|The White House
President George W. Bush
|Print this document|
For Immediate Release
Office of the First Lady
June 11, 2007
Mrs. Bush's Remarks at the Opening of the American Children's Corner
Sofia City Library
9:16 A.M. (Local)
MRS. BUSH: Thank you all very much, and thank you so much, Mrs. Parvanova, appreciate it very much for your warm welcome to your beautiful country and to the historic city of Sofia.
We actually met first at a book festival in Russia, so she's right that our friendship started over books. And that was the first time we met, and then when she visited the United States, we went to the United States Library of Congress, our big Library of Congress together, where the Librarian of Congress showed her some very old Bulgarian books that happen to also belong to the Library of Congress.
Mr. Belchev, thank you so much for letting us join you today. I want to recognize Jocelyn Greene, our ambassador's wife, the wife of the United States ambassador to Bulgaria. Mrs. Mihaylova is here. Where is she? Right there. Thank you very much. She's the Deputy Minister, Regional Development and Public Works, and former director, project director of the America-Bulgarian Library Exchange.
Mr. Igor Chipev, head of the Department of Books and Libraries, Ministry of Culture, thank you for joining us, as well. Mrs. Grashkina, the President of the Bulgarian Library Association. And I hope you have a chance to also meet with people in the American Library Association, which is a very active association, as you know.
Members of the Bulgarian Library Association and members of the American-Bulgarian Library Exchange, thank you all very much for joining us today as we inaugurate the American Children's Corner here at the Sofia City Library.
This project began a couple of years ago when Mrs.
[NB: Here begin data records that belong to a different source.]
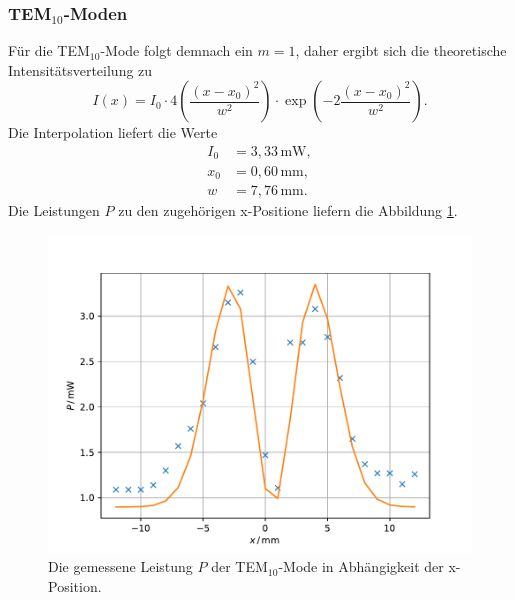 \subsubsection{TEM$_{10}$-Moden}
Für die TEM$_{10}$-Mode folgt demnach ein $m=1$, daher ergibt sich die theoretische Intensitätsverteilung
zu 
\begin{equation}
    I(x)=I_0\cdot 4\left(\frac{(x-x_0)^2}{w^2}\right)\cdot\exp\left(-2\frac{(x-x_0)^2}{w^2}\right).
\end{equation}
Die Interpolation liefert die Werte
\begin{align*}
    I_0&=3,33\,\text{mW}{,}\\
    x_0&=0,60\,\text{mm}{,}\\
    w&=7,76\,\text{mm}.
\end{align*}
Die Leistungen $P$ zu den zugehörigen x-Positione liefern die Abbildung \ref{fig:TEM10}.
\begin{figure}
    \center
    \includegraphics[width=\textwidth]{plots/TEM10.pdf}
    \caption{Die gemessene Leistung $P$ der TEM$_{10}$-Mode in Abhängigkeit der x-Position.}
    \label{fig:TEM10}
\end{figure}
Parvanova asked me to bring the cultural resources available in other American Corners in Bulgaria to the library here in Sofia. Now, in partnership with the United States embassy, the Sofia City Library will serve as a source of information about the United States of America.
The books in this American Corner tell the story of the United States, describing my country's history, culture and diverse society. In these books, children in Sofia can discover literature that children in the United States enjoy.
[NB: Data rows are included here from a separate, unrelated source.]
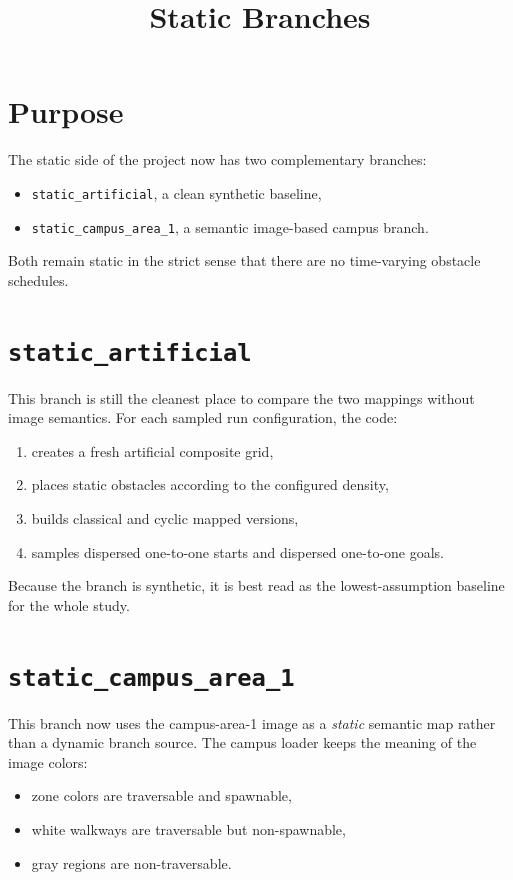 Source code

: \documentclass[11pt]{article}
\title{Static Branches}
\author{}
\date{}
\begin{document}
\maketitle

\section{Purpose}

The static side of the project now has two complementary branches:
\begin{itemize}[leftmargin=2em]
    \item \texttt{static\_artificial}, a clean synthetic baseline,
    \item \texttt{static\_campus\_area\_1}, a semantic image-based campus branch.
\end{itemize}

Both remain static in the strict sense that there are no time-varying obstacle schedules.

\section{\texttt{static\_artificial}}

This branch is still the cleanest place to compare the two mappings without image semantics. For each sampled run configuration, the code:
\begin{enumerate}[leftmargin=2em]
    \item creates a fresh artificial composite grid,
    \item places static obstacles according to the configured density,
    \item builds classical and cyclic mapped versions,
    \item samples dispersed one-to-one starts and dispersed one-to-one goals.
\end{enumerate}

Because the branch is synthetic, it is best read as the lowest-assumption baseline for the whole study.

\section{\texttt{static\_campus\_area\_1}}

This branch now uses the campus-area-1 image as a \emph{static} semantic map rather than a dynamic branch source. The campus loader keeps the meaning of the image colors:
\begin{itemize}[leftmargin=2em]
    \item zone colors are traversable and spawnable,
    \item white walkways are traversable but non-spawnable,
    \item gray regions are non-traversable.
\end{itemize}
\end{document}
The Corner will also feature six computers, which patrons can use to learn about American sports and music and other activities. In fact, many of the books that are in the library are our family favorites that President Bush and I read to our children when they were babies, or that our mothers read to us when we were young, classics of American children's literature.
The American Corner will also house one of the three-book reference sets the embassy is donating to 100 public libraries throughout Bulgaria. These are National Geographic sets; they're guides to the American states, Presidents and history. They're easy to read and they contain lots of maps and photographs and illustrations, and I think they'll be a great asset for Bulgarian children and adults looking to increase their knowledge about the United States.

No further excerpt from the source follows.